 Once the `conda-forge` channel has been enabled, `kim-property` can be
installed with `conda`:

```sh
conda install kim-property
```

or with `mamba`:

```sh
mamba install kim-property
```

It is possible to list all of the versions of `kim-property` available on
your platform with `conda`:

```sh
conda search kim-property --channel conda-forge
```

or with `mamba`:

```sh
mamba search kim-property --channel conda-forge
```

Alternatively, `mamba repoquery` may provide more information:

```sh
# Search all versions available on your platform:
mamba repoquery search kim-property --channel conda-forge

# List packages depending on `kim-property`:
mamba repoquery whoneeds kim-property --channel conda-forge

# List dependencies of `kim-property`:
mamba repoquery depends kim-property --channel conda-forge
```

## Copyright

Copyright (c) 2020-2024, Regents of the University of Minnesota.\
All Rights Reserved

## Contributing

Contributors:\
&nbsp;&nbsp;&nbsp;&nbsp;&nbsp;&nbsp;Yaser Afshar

····················

> **Work to complete**: Find the number of lines in the records that include the word "conda". Write only that number.

> **Exercise output**: 9